Dopo aver completato l’Eastrail 177 Trilogy – aperta nel 2000 con Unbreakable e recentemente conclusa con Split (2016) e Glass (2019) – M. Night Shyamalan torna sul grande schermo con Old, promettente thriller estivo dalle sfumature orrorifiche che, stando ai dati del box office e alla sala strapiena in cui per poco non riuscivo a entrare (cosa inedita nel periodo post-COVID), sembra aver suscitato enorme interesse nel pubblico, specie tra i più giovani. I motivi sono molteplici: la concorrenza è scarsa, il soggetto intriga, il trailer funziona, gli attori sono noti, il regista è sempre stato apprezzato per i suoi finali a effetto. Insomma, gli ingredienti sembrano quelli giusti. Eppure, dalla sala in molti sono usciti delusi. La trama del film è tanto semplice quanto efficace: alcune famiglie in vacanza, su consiglio del direttore del resort, decidono di trascorrere una giornata in una spiaggia isolata. Dopo quasi un’ora di indizi gravi, precisi e concordanti, i personaggi finalmente intuiscono che il tempo sta passando molto più velocemente del normale. Chi tenta di lasciare la spiaggia è colto da un malore. Riusciranno i poveri turisti a trovare il modo di fuggire prima di morire di vecchiaia? La risposta ovviamente la lascio scoprire a voi, ma vengo intanto al primo problema: ciò che ho descritto fin qui (vale a dire l’intreccio dell’intero film, meno il finale) è già contenuto nel trailer.
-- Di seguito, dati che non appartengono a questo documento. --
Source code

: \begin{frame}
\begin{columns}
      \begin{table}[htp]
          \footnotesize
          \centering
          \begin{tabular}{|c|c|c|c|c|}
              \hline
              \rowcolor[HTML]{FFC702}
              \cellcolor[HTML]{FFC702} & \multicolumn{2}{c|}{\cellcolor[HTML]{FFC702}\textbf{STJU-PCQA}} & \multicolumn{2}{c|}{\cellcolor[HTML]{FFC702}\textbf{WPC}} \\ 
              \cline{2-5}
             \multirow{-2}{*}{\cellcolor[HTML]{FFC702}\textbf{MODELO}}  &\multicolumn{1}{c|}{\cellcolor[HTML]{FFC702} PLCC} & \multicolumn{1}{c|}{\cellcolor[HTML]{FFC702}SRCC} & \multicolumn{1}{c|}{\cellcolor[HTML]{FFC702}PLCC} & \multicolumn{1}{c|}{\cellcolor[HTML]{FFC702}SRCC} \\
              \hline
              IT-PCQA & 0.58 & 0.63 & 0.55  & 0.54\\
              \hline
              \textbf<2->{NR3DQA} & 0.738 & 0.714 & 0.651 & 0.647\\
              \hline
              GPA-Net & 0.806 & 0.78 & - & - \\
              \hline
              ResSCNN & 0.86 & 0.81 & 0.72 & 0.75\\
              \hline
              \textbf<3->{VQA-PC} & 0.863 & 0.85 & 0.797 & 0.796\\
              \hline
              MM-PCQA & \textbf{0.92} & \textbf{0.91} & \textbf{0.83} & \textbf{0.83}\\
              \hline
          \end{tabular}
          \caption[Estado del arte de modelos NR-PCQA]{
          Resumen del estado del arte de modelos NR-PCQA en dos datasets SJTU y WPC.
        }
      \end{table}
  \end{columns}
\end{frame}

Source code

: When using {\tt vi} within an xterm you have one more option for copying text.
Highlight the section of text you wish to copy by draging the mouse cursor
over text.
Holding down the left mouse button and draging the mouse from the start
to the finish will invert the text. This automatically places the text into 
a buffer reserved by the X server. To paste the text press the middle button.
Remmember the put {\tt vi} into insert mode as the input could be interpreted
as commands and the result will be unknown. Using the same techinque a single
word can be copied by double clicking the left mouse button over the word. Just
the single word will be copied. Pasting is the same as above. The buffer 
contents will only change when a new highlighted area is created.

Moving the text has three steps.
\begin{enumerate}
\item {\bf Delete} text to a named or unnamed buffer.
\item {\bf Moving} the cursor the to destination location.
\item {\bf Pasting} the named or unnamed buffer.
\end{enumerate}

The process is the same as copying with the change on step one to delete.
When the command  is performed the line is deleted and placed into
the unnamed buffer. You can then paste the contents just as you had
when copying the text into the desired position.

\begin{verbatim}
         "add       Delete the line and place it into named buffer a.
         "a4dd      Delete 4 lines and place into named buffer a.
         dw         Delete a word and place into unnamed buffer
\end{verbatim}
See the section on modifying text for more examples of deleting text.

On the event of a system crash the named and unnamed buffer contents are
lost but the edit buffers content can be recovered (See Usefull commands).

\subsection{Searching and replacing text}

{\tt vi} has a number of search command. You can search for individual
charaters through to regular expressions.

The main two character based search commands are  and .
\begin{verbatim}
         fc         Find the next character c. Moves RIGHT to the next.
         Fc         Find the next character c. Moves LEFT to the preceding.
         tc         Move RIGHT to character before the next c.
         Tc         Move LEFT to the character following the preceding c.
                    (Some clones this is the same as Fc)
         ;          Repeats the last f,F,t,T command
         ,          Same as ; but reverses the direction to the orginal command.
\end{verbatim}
Lo spettatore è quindi costretto ad attendere quasi cento minuti al solo scopo di scoprire cosa accade negli otto rimanenti. Il twist finale c’è, per quanto debole e non all’altezza delle aspettative. Un twist comunque di particolare attualità, concepito nel corso del primo lockdown, che offre una riflessione sul prezzo che la scienza è disposta a pagare pur di accelerare i tempi della ricerca. Ma che prezzo sono disposti a pagare gli spettatori per godere esclusivamente di questo epidermico piacere? Al box office l’ardua sentenza. Come si è avuto modo di intuire, la sceneggiatura di Old (scritta dallo stesso Shyamalan) non brilla certo per originalità. La pellicola, oltre a presentare dialoghi per lo più banali e passaggi poco significativi, ricalca nel suo sviluppo narrativo diverse situazioni già viste e riviste in Lost: la spiaggia da cui non si riesce a fuggire, il dottore che diventa subito leader, gli “altri” che osservano dalla giungla, il magnetismo come possibile causa del fenomeno paranormale. Persino Ken Leung sembra essere stato scritturato in continuità rispetto alla celebre serie tv. Il cast è composto da volti noti del cinema come Gael García Bernal, Vicky Krieps, Rufus Sewell e gli emergenti Thomasin McKenzie e Alex Wolff, eppure nessuno di loro riesce ad offrire un’interpretazione particolarmente memorabile.
Sul piano strettamente visivo invece qualcosa sembra salvarsi. La regia regala intriganti inquadrature, che ricorrendo spesso a una messa a fuoco deformata infondono un senso di allucinato disorientamento. Il ricorso agli effetti speciali viene opportunamente ridotto al minimo indispensabile e il precoce invecchiamento dei personaggi è intelligentemente ottenuto per sottrazione, tramite espedienti efficaci. Accorgimenti tutti funzionali non solo a una riduzione dei costi di produzione, ma anche a una maggior credibilità estetica. Ad ogni modo, che Shyamalan sapesse girare lo sapevamo già. La speranza, purtroppo disattesa, era quella di vedere qualcosa che andasse oltre un semplice twist ending.